Michał Fajbusiewicz. Czyli pan od „997”

Czytaj dalej
Fot. Marcin Oliva Soto
Anna Stasiewicz-Mąka

Michał Fajbusiewicz. Czyli pan od „997”

Anna Stasiewicz-Mąka

Obraz o Janie Karskim, słynnym kurierze Polskiego Państwa Podziemnego, nazywa filmem swojego życia. Żałuje, że nikt o tym filmie nie pamięta.

Znani aktorzy latami nie mogą „odkleić” się od jednej postaci. Dla jednych to zbawienie, dla innych przekleństwo. Michał Fajbusiewicz wolałby się kojarzyć z filmem o Janie Karskim niż tropieniem przestępców, ale „dziewiątki” zostaną chyba z nim na zawsze.

Dziewiątki”, czyli używane przez jego twórców określenie kultowego już programu. Kultowy, bo w najlepszym czasie wyprzedzała go tylko „Niewolnica Isaura”.

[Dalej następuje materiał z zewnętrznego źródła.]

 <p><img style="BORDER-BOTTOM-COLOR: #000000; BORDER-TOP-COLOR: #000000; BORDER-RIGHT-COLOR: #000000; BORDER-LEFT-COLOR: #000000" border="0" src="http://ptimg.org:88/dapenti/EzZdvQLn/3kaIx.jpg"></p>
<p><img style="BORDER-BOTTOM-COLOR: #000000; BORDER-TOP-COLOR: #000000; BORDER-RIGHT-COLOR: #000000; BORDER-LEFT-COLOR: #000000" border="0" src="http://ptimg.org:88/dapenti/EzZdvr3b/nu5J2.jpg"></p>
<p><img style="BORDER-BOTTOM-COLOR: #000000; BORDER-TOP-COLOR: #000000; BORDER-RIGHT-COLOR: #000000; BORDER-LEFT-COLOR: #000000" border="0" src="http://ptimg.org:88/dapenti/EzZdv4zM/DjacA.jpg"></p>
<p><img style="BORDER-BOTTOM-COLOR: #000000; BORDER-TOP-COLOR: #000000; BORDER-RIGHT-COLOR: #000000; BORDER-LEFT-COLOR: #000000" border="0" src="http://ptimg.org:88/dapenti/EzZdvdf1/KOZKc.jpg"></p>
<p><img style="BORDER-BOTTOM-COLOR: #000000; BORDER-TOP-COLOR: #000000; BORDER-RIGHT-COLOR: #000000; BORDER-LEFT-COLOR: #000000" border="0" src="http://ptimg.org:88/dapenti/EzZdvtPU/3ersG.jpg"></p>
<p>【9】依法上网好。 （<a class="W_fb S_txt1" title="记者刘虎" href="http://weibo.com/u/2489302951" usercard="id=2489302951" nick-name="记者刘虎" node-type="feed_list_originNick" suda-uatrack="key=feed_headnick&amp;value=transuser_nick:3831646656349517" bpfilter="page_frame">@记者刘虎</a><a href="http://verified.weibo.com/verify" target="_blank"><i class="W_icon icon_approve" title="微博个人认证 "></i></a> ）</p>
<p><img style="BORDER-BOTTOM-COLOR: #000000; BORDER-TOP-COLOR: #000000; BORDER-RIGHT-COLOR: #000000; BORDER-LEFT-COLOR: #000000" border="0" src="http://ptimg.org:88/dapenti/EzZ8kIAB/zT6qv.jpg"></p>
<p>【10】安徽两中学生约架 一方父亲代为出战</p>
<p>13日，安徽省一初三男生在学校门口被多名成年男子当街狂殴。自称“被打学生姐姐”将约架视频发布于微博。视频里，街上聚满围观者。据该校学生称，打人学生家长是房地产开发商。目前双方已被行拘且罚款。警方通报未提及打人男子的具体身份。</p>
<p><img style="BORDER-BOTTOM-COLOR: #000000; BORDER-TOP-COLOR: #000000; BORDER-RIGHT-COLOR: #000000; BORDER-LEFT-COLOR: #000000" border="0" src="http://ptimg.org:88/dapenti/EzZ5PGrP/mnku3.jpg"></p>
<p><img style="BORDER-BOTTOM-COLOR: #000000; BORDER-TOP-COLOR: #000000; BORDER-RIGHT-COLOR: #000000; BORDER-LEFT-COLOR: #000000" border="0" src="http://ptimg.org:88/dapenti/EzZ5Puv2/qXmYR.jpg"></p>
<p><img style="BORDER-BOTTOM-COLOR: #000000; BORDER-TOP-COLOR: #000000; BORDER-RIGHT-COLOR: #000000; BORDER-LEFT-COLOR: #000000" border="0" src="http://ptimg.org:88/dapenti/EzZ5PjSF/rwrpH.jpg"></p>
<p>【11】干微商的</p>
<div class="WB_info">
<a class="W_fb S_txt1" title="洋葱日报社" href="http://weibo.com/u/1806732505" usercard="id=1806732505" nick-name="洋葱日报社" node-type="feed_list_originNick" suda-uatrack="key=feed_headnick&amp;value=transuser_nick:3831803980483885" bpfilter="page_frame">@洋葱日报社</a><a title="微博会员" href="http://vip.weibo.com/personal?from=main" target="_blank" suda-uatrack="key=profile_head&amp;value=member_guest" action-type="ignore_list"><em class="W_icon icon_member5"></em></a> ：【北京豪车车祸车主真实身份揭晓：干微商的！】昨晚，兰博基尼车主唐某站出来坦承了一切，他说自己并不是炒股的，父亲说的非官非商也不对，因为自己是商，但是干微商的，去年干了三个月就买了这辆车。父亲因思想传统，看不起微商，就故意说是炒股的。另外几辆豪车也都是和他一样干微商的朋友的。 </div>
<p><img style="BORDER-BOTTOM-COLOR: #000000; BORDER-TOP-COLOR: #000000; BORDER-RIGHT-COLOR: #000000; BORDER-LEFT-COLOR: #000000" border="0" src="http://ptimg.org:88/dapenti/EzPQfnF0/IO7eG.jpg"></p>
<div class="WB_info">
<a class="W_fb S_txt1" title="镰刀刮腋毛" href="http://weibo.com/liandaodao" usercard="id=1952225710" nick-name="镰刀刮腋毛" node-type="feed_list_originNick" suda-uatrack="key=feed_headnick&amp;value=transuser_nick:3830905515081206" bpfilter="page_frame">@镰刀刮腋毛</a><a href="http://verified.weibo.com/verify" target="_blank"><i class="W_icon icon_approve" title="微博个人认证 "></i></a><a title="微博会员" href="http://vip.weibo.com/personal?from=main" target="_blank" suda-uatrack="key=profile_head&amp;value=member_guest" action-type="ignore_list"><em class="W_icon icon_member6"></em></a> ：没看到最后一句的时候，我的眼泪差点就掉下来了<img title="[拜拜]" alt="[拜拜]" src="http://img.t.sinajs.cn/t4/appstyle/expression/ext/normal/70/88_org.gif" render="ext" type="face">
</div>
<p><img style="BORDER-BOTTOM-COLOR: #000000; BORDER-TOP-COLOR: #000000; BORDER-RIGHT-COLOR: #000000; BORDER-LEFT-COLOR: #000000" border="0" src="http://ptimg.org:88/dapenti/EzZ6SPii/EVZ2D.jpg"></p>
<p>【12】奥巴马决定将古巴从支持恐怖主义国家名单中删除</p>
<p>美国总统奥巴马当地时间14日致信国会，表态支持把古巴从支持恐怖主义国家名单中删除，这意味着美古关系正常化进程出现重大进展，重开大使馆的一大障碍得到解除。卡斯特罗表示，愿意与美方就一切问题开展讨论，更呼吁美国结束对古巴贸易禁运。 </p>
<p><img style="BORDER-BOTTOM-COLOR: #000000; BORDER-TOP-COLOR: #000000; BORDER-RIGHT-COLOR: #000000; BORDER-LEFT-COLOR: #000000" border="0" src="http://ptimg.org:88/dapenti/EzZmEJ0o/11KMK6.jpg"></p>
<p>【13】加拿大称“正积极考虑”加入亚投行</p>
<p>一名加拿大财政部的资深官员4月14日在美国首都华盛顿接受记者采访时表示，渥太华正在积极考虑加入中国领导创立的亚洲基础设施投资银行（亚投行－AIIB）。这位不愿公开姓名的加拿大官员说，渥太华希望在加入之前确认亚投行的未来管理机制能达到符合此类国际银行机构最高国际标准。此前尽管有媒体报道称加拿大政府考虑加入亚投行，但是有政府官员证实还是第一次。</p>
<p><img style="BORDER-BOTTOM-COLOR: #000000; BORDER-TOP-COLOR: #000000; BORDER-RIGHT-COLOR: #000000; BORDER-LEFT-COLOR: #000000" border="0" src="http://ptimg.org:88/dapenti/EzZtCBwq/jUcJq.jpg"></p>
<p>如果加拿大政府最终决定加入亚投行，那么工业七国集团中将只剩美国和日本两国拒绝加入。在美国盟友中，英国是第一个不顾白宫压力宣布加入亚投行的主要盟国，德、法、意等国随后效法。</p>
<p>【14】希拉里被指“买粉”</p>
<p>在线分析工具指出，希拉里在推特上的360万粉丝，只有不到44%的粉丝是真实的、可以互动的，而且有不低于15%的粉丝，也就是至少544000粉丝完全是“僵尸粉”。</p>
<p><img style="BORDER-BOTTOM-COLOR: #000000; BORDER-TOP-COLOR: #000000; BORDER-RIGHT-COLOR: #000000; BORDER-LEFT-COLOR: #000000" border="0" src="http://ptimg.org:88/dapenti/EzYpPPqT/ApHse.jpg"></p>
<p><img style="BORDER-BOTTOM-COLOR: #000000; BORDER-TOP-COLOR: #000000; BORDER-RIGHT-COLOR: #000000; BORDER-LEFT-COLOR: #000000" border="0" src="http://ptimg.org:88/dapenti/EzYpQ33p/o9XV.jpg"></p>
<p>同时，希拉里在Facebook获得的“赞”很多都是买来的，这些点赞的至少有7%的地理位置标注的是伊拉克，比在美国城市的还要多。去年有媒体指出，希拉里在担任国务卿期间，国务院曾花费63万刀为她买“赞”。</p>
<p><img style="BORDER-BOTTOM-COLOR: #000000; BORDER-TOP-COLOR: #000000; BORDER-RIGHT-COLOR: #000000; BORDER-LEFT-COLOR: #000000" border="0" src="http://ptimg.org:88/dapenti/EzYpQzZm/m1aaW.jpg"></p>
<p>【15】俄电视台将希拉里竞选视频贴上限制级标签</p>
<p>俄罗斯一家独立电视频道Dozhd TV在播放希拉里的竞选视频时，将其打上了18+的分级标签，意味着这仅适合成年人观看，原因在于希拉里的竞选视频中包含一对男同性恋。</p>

„Myślisz „Michał Fajbusiewicz”, mówisz: „Magazyn Kryminalny 997”. I jest w tym sporo racji. Przeszło 700 zrealizowanych odcinków, ponad 300 przestępców schwytanych dzięki programowi i w najlepszym czasie 17 milionów widzów” - tak zaczyna się książka „Fajbus - 997 przypadków z życia”.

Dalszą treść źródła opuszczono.